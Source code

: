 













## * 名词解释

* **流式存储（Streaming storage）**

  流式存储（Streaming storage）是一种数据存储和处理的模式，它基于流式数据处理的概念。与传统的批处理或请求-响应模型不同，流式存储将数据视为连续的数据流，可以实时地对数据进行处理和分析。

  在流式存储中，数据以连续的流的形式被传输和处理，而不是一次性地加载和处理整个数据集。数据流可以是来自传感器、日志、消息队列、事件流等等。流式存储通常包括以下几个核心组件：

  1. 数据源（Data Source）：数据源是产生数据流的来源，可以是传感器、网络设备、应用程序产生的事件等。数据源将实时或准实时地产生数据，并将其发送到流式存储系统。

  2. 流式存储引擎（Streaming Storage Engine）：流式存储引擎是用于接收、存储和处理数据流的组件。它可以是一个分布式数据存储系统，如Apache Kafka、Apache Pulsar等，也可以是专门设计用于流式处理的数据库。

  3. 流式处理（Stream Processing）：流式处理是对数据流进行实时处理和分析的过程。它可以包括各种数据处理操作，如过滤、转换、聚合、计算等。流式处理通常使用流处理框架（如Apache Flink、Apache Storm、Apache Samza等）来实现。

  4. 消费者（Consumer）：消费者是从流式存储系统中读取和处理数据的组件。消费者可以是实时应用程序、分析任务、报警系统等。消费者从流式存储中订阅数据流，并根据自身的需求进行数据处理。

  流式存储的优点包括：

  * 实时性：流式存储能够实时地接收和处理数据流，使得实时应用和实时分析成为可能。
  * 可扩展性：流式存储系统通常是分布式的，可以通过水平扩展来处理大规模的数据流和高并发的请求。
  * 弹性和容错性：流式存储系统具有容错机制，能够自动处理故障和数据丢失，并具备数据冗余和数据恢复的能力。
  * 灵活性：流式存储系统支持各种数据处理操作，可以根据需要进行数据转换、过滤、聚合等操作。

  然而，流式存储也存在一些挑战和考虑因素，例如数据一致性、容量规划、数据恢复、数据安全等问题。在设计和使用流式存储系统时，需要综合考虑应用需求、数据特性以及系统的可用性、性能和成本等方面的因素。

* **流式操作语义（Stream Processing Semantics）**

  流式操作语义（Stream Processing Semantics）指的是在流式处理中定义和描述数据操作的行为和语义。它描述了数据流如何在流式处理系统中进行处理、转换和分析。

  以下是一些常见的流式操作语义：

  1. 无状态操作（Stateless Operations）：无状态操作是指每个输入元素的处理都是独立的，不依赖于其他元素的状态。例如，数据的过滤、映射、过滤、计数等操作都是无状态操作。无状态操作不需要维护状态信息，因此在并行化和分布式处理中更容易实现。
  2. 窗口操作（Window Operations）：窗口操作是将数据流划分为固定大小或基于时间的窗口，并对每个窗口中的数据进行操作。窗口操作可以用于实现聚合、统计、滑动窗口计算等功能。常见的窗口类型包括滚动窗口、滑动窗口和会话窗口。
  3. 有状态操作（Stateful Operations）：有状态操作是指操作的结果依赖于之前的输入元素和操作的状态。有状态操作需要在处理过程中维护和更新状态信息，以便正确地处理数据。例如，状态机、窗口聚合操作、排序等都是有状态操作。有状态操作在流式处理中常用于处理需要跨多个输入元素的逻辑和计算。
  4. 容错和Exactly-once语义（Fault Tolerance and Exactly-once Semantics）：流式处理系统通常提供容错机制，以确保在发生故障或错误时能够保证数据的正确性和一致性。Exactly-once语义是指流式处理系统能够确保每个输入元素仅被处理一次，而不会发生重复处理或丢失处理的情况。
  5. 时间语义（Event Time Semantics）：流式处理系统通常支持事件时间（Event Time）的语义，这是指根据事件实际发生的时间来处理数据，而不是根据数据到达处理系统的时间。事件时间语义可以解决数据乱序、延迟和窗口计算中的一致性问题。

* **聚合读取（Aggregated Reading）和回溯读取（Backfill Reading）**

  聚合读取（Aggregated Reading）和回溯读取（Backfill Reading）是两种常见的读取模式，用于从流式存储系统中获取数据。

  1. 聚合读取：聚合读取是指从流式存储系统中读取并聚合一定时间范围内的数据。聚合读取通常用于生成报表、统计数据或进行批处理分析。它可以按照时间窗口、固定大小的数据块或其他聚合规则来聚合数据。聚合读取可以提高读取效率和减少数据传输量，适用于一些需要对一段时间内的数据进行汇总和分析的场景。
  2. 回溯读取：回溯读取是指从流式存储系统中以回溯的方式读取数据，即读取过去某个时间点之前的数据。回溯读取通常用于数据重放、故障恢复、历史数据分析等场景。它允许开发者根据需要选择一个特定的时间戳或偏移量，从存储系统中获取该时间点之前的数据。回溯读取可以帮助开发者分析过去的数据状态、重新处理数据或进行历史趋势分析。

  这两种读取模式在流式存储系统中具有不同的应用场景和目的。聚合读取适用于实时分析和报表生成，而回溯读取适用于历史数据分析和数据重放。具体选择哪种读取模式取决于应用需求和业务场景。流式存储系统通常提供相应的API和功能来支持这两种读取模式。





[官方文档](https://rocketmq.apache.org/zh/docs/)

* TASK BRIEF *
From the first line above through the line that contains "2. 流式存储引擎（Streaming Storage", quote each line exactly. Output nothing more.

* ANSWER BOX *
Source code

: 













## * 名词解释

* **流式存储（Streaming storage）**

  流式存储（Streaming storage）是一种数据存储和处理的模式，它基于流式数据处理的概念。与传统的批处理或请求-响应模型不同，流式存储将数据视为连续的数据流，可以实时地对数据进行处理和分析。

  在流式存储中，数据以连续的流的形式被传输和处理，而不是一次性地加载和处理整个数据集。数据流可以是来自传感器、日志、消息队列、事件流等等。流式存储通常包括以下几个核心组件：

  1. 数据源（Data Source）：数据源是产生数据流的来源，可以是传感器、网络设备、应用程序产生的事件等。数据源将实时或准实时地产生数据，并将其发送到流式存储系统。

  2. 流式存储引擎（Streaming Storage Engine）：流式存储引擎是用于接收、存储和处理数据流的组件。它可以是一个分布式数据存储系统，如Apache Kafka、Apache Pulsar等，也可以是专门设计用于流式处理的数据库。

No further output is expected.